**Problem description:**
Look below for the line containing "12.3.3 Update 应用程序，然后按照屏幕上的说明进行操作。"; from there, print each line exactly up to and including the line containing "如果版本号为 **12.3.3**，则说明此更新已成功安装。", and stop.

Stored data
* * * * *

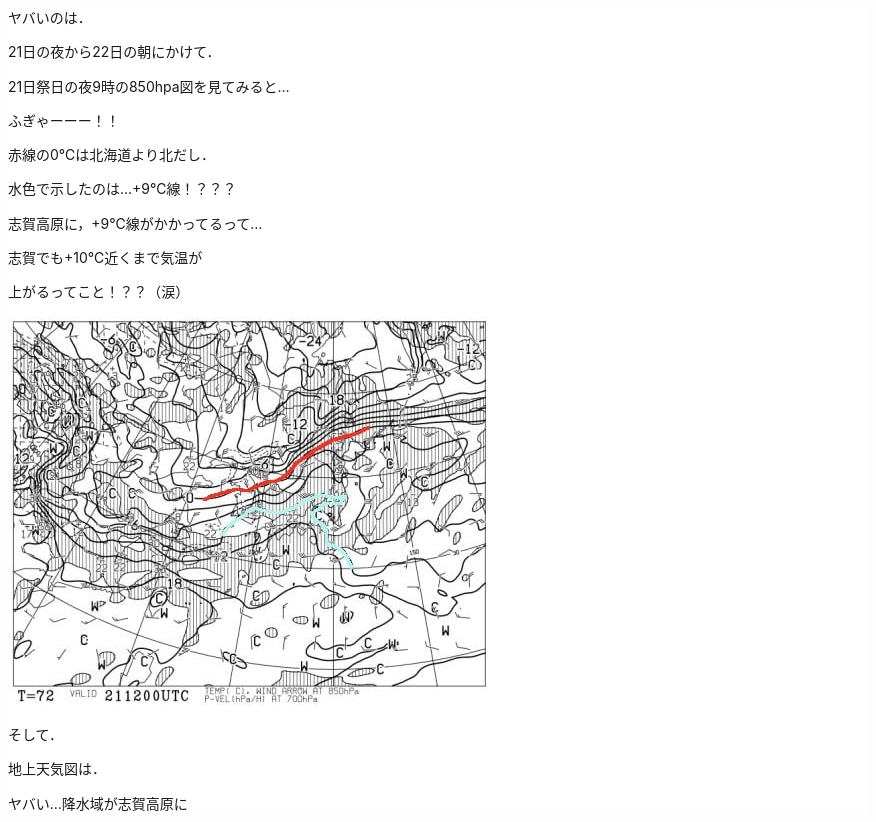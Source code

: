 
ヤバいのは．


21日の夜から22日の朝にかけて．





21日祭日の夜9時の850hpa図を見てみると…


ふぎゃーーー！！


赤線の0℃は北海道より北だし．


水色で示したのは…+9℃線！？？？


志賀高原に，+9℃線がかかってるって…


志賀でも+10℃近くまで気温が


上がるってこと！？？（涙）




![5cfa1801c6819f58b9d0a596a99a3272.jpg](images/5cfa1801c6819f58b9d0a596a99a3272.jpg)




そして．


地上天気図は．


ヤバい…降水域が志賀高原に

* * * * *

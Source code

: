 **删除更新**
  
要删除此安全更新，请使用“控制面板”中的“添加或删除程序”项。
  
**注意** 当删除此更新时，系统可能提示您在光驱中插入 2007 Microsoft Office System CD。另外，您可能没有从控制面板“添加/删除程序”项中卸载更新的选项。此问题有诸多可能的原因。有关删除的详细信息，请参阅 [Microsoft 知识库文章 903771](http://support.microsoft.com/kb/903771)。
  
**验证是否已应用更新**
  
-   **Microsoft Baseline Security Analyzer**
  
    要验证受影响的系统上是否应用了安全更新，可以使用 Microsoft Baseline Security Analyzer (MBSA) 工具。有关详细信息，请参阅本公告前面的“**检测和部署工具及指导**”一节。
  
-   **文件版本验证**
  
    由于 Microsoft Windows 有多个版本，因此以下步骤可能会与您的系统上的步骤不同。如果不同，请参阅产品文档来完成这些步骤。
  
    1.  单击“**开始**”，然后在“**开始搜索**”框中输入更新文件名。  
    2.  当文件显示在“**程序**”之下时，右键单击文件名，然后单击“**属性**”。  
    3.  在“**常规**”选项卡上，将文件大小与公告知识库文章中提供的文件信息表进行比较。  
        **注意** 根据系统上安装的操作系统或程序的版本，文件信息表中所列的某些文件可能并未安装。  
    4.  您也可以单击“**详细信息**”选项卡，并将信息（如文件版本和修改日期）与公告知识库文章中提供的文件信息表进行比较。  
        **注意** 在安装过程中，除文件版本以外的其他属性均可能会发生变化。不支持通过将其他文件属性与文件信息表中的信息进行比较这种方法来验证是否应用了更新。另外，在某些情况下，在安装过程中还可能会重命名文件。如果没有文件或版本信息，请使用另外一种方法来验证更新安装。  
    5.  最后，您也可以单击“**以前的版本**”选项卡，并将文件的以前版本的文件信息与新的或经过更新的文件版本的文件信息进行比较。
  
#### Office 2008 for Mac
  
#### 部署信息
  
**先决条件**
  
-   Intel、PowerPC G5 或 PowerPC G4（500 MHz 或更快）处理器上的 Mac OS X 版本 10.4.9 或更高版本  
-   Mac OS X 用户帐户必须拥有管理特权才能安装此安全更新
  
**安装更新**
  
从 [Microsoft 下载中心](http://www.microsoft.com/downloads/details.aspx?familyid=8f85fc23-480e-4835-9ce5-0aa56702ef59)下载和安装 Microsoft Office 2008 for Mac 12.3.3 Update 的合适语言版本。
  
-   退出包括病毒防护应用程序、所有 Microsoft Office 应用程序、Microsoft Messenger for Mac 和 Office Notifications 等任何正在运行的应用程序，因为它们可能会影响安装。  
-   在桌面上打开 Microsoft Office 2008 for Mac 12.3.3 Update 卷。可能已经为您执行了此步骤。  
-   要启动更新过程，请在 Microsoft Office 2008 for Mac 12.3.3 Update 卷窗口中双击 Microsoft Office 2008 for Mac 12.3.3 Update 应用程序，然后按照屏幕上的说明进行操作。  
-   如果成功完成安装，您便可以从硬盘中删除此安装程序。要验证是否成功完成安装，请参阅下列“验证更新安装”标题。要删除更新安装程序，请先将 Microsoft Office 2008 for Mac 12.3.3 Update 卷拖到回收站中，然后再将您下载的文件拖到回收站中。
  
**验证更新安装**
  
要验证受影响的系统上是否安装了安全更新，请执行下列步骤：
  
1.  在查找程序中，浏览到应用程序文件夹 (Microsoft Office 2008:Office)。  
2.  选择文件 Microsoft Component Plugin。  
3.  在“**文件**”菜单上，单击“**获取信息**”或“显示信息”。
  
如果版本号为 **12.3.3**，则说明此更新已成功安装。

* * * * *

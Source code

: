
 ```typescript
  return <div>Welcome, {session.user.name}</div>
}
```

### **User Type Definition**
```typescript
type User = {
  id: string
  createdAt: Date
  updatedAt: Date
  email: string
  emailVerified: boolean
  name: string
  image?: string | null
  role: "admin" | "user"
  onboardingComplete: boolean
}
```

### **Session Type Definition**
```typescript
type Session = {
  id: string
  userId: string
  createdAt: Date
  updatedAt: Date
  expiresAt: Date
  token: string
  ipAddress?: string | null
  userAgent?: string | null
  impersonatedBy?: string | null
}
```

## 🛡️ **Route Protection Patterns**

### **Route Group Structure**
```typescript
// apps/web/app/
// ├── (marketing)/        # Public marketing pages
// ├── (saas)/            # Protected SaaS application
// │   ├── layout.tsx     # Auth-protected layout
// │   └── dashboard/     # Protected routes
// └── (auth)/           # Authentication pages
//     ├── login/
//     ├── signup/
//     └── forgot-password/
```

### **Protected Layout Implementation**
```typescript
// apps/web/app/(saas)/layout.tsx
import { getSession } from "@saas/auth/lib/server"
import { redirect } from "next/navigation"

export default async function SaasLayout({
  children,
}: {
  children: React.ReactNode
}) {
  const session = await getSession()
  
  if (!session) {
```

* * * * *

**Answer section:**
-   要启动更新过程，请在 Microsoft Office 2008 for Mac 12.3.3 Update 卷窗口中双击 Microsoft Office 2008 for Mac 12.3.3 Update 应用程序，然后按照屏幕上的说明进行操作。  
-   如果成功完成安装，您便可以从硬盘中删除此安装程序。要验证是否成功完成安装，请参阅下列“验证更新安装”标题。要删除更新安装程序，请先将 Microsoft Office 2008 for Mac 12.3.3 Update 卷拖到回收站中，然后再将您下载的文件拖到回收站中。
  
**验证更新安装**
  
要验证受影响的系统上是否安装了安全更新，请执行下列步骤：
  
1.  在查找程序中，浏览到应用程序文件夹 (Microsoft Office 2008:Office)。  
2.  选择文件 Microsoft Component Plugin。  
3.  在“**文件**”菜单上，单击“**获取信息**”或“显示信息”。
  
如果版本号为 **12.3.3**，则说明此更新已成功安装。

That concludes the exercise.